YOUR INSTRUCTIONS ▸ The answer is an exact repeat of the entries below, with the pictures omitted.

DATA PROVIDED ▸
◆ ◆ ◆

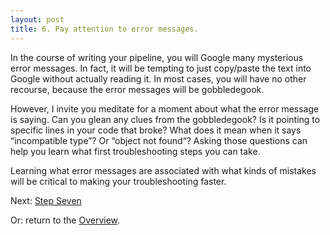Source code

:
 ```yaml
---
layout: post
title: 6. Pay attention to error messages.
---
```

In the course of writing your pipeline, you will Google many mysterious error messages. In fact, it will be tempting to just copy/paste the text into Google without actually reading it. In most cases, you will have no other recourse, because the error messages will be gobbledegook.

However, I invite you meditate for a moment about what the error message is saying. Can you glean any clues from the gobbledegook? Is it pointing to specific lines in your code that broke? What does it mean when it says “incompatible type”? Or “object not found“? Asking those questions can help you learn what first troubleshooting steps you can take.

Learning what error messages are associated with what kinds of mistakes will be critical to making your troubleshooting faster.

Next: [Step Seven]()

Or: return to the [Overview](https://kmuench.github.io/2020/03/18/ten-steps-to-bioinf/).
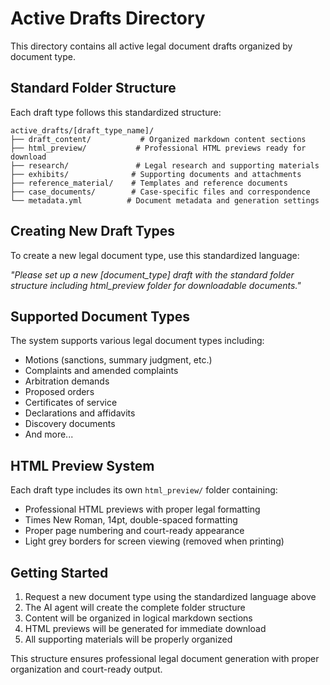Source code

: # Active Drafts Directory

This directory contains all active legal document drafts organized by document type.

## Standard Folder Structure

Each draft type follows this standardized structure:

```
active_drafts/[draft_type_name]/
├── draft_content/           # Organized markdown content sections
├── html_preview/           # Professional HTML previews ready for download
├── research/               # Legal research and supporting materials
├── exhibits/              # Supporting documents and attachments
├── reference_material/    # Templates and reference documents
├── case_documents/        # Case-specific files and correspondence
└── metadata.yml          # Document metadata and generation settings
```

## Creating New Draft Types

To create a new legal document type, use this standardized language:

*"Please set up a new [document_type] draft with the standard folder structure including html_preview folder for downloadable documents."*

## Supported Document Types

The system supports various legal document types including:
- Motions (sanctions, summary judgment, etc.)
- Complaints and amended complaints
- Arbitration demands
- Proposed orders
- Certificates of service
- Declarations and affidavits
- Discovery documents
- And more...

## HTML Preview System

Each draft type includes its own `html_preview/` folder containing:
- Professional HTML previews with proper legal formatting
- Times New Roman, 14pt, double-spaced formatting
- Proper page numbering and court-ready appearance
- Light grey borders for screen viewing (removed when printing)

## Getting Started

1. Request a new document type using the standardized language above
2. The AI agent will create the complete folder structure
3. Content will be organized in logical markdown sections
4. HTML previews will be generated for immediate download
5. All supporting materials will be properly organized

This structure ensures professional legal document generation with proper organization and court-ready output.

◆ ◆ ◆

WRITTEN ANSWER ▸
Source code

:
 ```yaml
---
layout: post
title: 6. Pay attention to error messages.
---
```

In the course of writing your pipeline, you will Google many mysterious error messages. In fact, it will be tempting to just copy/paste the text into Google without actually reading it. In most cases, you will have no other recourse, because the error messages will be gobbledegook.

However, I invite you meditate for a moment about what the error message is saying. Can you glean any clues from the gobbledegook? Is it pointing to specific lines in your code that broke? What does it mean when it says “incompatible type”? Or “object not found“? Asking those questions can help you learn what first troubleshooting steps you can take.

Learning what error messages are associated with what kinds of mistakes will be critical to making your troubleshooting faster.

Next: [Step Seven]()

Or: return to the [Overview](https://kmuench.github.io/2020/03/18/ten-steps-to-bioinf/).
Source code

: # Active Drafts Directory

This directory contains all active legal document drafts organized by document type.

## Standard Folder Structure

Each draft type follows this standardized structure:

```
active_drafts/[draft_type_name]/
├── draft_content/           # Organized markdown content sections
├── html_preview/           # Professional HTML previews ready for download
├── research/               # Legal research and supporting materials
├── exhibits/              # Supporting documents and attachments
├── reference_material/    # Templates and reference documents
├── case_documents/        # Case-specific files and correspondence
└── metadata.yml          # Document metadata and generation settings
```

## Creating New Draft Types

To create a new legal document type, use this standardized language:

*"Please set up a new [document_type] draft with the standard folder structure including html_preview folder for downloadable documents."*

## Supported Document Types

The system supports various legal document types including:
- Motions (sanctions, summary judgment, etc.)
- Complaints and amended complaints
- Arbitration demands
- Proposed orders
- Certificates of service
- Declarations and affidavits
- Discovery documents
- And more...

## HTML Preview System

Each draft type includes its own `html_preview/` folder containing:
- Professional HTML previews with proper legal formatting
- Times New Roman, 14pt, double-spaced formatting
- Proper page numbering and court-ready appearance
- Light grey borders for screen viewing (removed when printing)

## Getting Started

1. Request a new document type using the standardized language above
2. The AI agent will create the complete folder structure
3. Content will be organized in logical markdown sections
4. HTML previews will be generated for immediate download
5. All supporting materials will be properly organized

This structure ensures professional legal document generation with proper organization and court-ready output.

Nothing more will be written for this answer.